Input data —

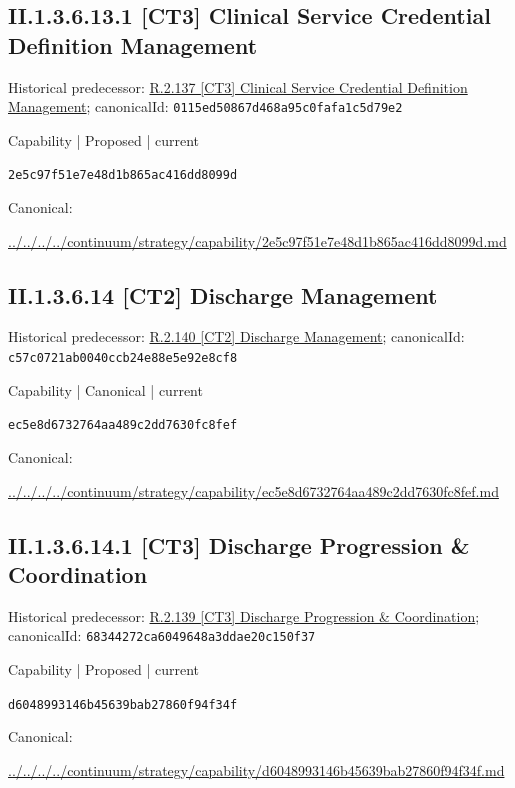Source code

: \documentclass[10pt,a4paper]{article}
\begin{document}
\subsection*{II.1.3.6.13.1 [CT3] Clinical Service Credential Definition Management}
Historical predecessor: \hyperref[element-0115ed50867d468a95c0fafa1c5d79e2]{R.2.137 [CT3] Clinical Service Credential Definition Management}; canonicalId: \texttt{0115ed50867d468a95c0fafa1c5d79e2}\par
\label{element-2e5c97f51e7e48d1b865ac416dd8099d}
{\small Capability | Proposed | current}\par
\texttt{2e5c97f51e7e48d1b865ac416dd8099d}\par
Canonical: \par
{\footnotesize\url{../../../../continuum/strategy/capability/2e5c97f51e7e48d1b865ac416dd8099d.md}}\par
\subsection*{II.1.3.6.14 [CT2] Discharge Management}
Historical predecessor: \hyperref[element-c57c0721ab0040ccb24e88e5e92e8cf8]{R.2.140 [CT2] Discharge Management}; canonicalId: \texttt{c57c0721ab0040ccb24e88e5e92e8cf8}\par
\label{element-ec5e8d6732764aa489c2dd7630fc8fef}
{\small Capability | Canonical | current}\par
\texttt{ec5e8d6732764aa489c2dd7630fc8fef}\par
Canonical: \par
{\footnotesize\url{../../../../continuum/strategy/capability/ec5e8d6732764aa489c2dd7630fc8fef.md}}\par
\subsection*{II.1.3.6.14.1 [CT3] Discharge Progression \& Coordination}
Historical predecessor: \hyperref[element-68344272ca6049648a3ddae20c150f37]{R.2.139 [CT3] Discharge Progression \& Coordination}; canonicalId: \texttt{68344272ca6049648a3ddae20c150f37}\par
\label{element-d6048993146b45639bab27860f94f34f}
{\small Capability | Proposed | current}\par
\texttt{d6048993146b45639bab27860f94f34f}\par
Canonical: \par
{\footnotesize\url{../../../../continuum/strategy/capability/d6048993146b45639bab27860f94f34f.md}}\par
\end{document}
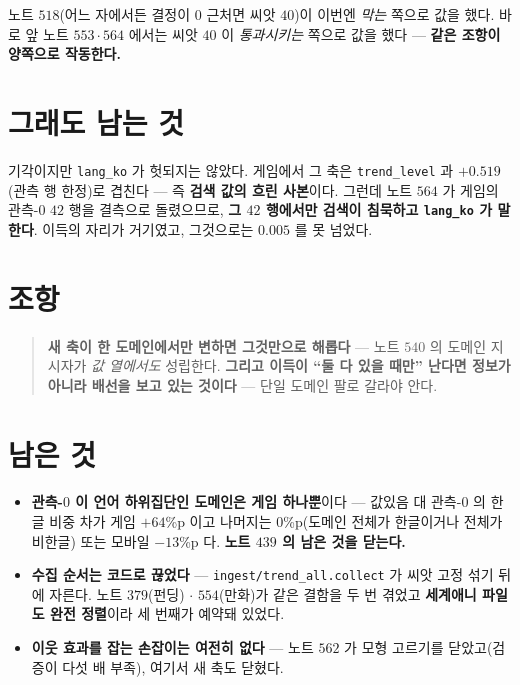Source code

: \documentclass[11pt]{article}
\begin{document}
노트 $518$(어느 자에서든 결정이 $0$ 근처면 씨앗 $40$)이 이번엔 \emph{막는}
쪽으로 값을 했다. 바로 앞 노트 $553 \cdot 564$ 에서는 씨앗 $40$ 이
\emph{통과시키는} 쪽으로 값을 했다 --- \textbf{같은 조항이 양쪽으로 작동한다.}

\section*{그래도 남는 것}

기각이지만 \texttt{lang\_ko} 가 헛되지는 않았다. 게임에서 그 축은
\texttt{trend\_level} 과 \textbf{$+0.519$}(관측 행 한정)로 겹친다 --- 즉
\textbf{검색 값의 흐린 사본}이다. 그런데 노트 $564$ 가 게임의 관측-$0$
$42$ 행을 결측으로 돌렸으므로, \textbf{그 $42$ 행에서만 검색이 침묵하고
\texttt{lang\_ko} 가 말한다}. 이득의 자리가 거기였고, 그것으로는
$0.005$ 를 못 넘었다.

\section*{조항}

\begin{quote}
\textbf{새 축이 한 도메인에서만 변하면 그것만으로 해롭다} --- 노트 $540$ 의
도메인 지시자가 \emph{값 열에서도} 성립한다. \textbf{그리고 이득이 ``둘 다
있을 때만'' 난다면 정보가 아니라 배선을 보고 있는 것이다} --- 단일 도메인
팔로 갈라야 안다.
\end{quote}

\section*{남은 것}

\begin{itemize}
\item \textbf{관측-$0$ 이 언어 하위집단인 도메인은 게임 하나뿐}이다 ---
값있음 대 관측-$0$ 의 한글 비중 차가 게임 $+64$\%p 이고 나머지는
$0$\%p(도메인 전체가 한글이거나 전체가 비한글) 또는 모바일 $-13$\%p 다.
\textbf{노트 $439$ 의 남은 것을 닫는다.}
\item \textbf{수집 순서는 코드로 끊었다} --- \texttt{ingest/trend\_all.collect}
가 씨앗 고정 섞기 뒤에 자른다. 노트 $379$(펀딩) $\cdot$ $554$(만화)가 같은
결함을 두 번 겪었고 \textbf{세계애니 파일도 완전 정렬}이라 세 번째가 예약돼
있었다.
\item \textbf{이웃 효과를 잡는 손잡이는 여전히 없다} --- 노트 $562$ 가
모형 고르기를 닫았고(검증이 다섯 배 부족), 여기서 새 축도 닫혔다.
\end{itemize}
\end{document}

Task item —
Only the text of the listing should be returned, exactly and in full; no image goes into the copy.

Response below —
Source code

: \documentclass[10pt,a4paper]{article}
\begin{document}
\subsection*{II.1.3.6.13.1 [CT3] Clinical Service Credential Definition Management}
Historical predecessor: \hyperref[element-0115ed50867d468a95c0fafa1c5d79e2]{R.2.137 [CT3] Clinical Service Credential Definition Management}; canonicalId: \texttt{0115ed50867d468a95c0fafa1c5d79e2}\par
\label{element-2e5c97f51e7e48d1b865ac416dd8099d}
{\small Capability | Proposed | current}\par
\texttt{2e5c97f51e7e48d1b865ac416dd8099d}\par
Canonical: \par
{\footnotesize\url{../../../../continuum/strategy/capability/2e5c97f51e7e48d1b865ac416dd8099d.md}}\par
\subsection*{II.1.3.6.14 [CT2] Discharge Management}
Historical predecessor: \hyperref[element-c57c0721ab0040ccb24e88e5e92e8cf8]{R.2.140 [CT2] Discharge Management}; canonicalId: \texttt{c57c0721ab0040ccb24e88e5e92e8cf8}\par
\label{element-ec5e8d6732764aa489c2dd7630fc8fef}
{\small Capability | Canonical | current}\par
\texttt{ec5e8d6732764aa489c2dd7630fc8fef}\par
Canonical: \par
{\footnotesize\url{../../../../continuum/strategy/capability/ec5e8d6732764aa489c2dd7630fc8fef.md}}\par
\subsection*{II.1.3.6.14.1 [CT3] Discharge Progression \& Coordination}
Historical predecessor: \hyperref[element-68344272ca6049648a3ddae20c150f37]{R.2.139 [CT3] Discharge Progression \& Coordination}; canonicalId: \texttt{68344272ca6049648a3ddae20c150f37}\par
\label{element-d6048993146b45639bab27860f94f34f}
{\small Capability | Proposed | current}\par
\texttt{d6048993146b45639bab27860f94f34f}\par
Canonical: \par
{\footnotesize\url{../../../../continuum/strategy/capability/d6048993146b45639bab27860f94f34f.md}}\par
\end{document}
Source code

: \documentclass[11pt]{article}
\begin{document}
노트 $518$(어느 자에서든 결정이 $0$ 근처면 씨앗 $40$)이 이번엔 \emph{막는}
쪽으로 값을 했다. 바로 앞 노트 $553 \cdot 564$ 에서는 씨앗 $40$ 이
\emph{통과시키는} 쪽으로 값을 했다 --- \textbf{같은 조항이 양쪽으로 작동한다.}

\section*{그래도 남는 것}

기각이지만 \texttt{lang\_ko} 가 헛되지는 않았다. 게임에서 그 축은
\texttt{trend\_level} 과 \textbf{$+0.519$}(관측 행 한정)로 겹친다 --- 즉
\textbf{검색 값의 흐린 사본}이다. 그런데 노트 $564$ 가 게임의 관측-$0$
$42$ 행을 결측으로 돌렸으므로, \textbf{그 $42$ 행에서만 검색이 침묵하고
\texttt{lang\_ko} 가 말한다}. 이득의 자리가 거기였고, 그것으로는
$0.005$ 를 못 넘었다.

\section*{조항}

\begin{quote}
\textbf{새 축이 한 도메인에서만 변하면 그것만으로 해롭다} --- 노트 $540$ 의
도메인 지시자가 \emph{값 열에서도} 성립한다. \textbf{그리고 이득이 ``둘 다
있을 때만'' 난다면 정보가 아니라 배선을 보고 있는 것이다} --- 단일 도메인
팔로 갈라야 안다.
\end{quote}

\section*{남은 것}

\begin{itemize}
\item \textbf{관측-$0$ 이 언어 하위집단인 도메인은 게임 하나뿐}이다 ---
값있음 대 관측-$0$ 의 한글 비중 차가 게임 $+64$\%p 이고 나머지는
$0$\%p(도메인 전체가 한글이거나 전체가 비한글) 또는 모바일 $-13$\%p 다.
\textbf{노트 $439$ 의 남은 것을 닫는다.}
\item \textbf{수집 순서는 코드로 끊었다} --- \texttt{ingest/trend\_all.collect}
가 씨앗 고정 섞기 뒤에 자른다. 노트 $379$(펀딩) $\cdot$ $554$(만화)가 같은
결함을 두 번 겪었고 \textbf{세계애니 파일도 완전 정렬}이라 세 번째가 예약돼
있었다.
\item \textbf{이웃 효과를 잡는 손잡이는 여전히 없다} --- 노트 $562$ 가
모형 고르기를 닫았고(검증이 다섯 배 부족), 여기서 새 축도 닫혔다.
\end{itemize}
\end{document}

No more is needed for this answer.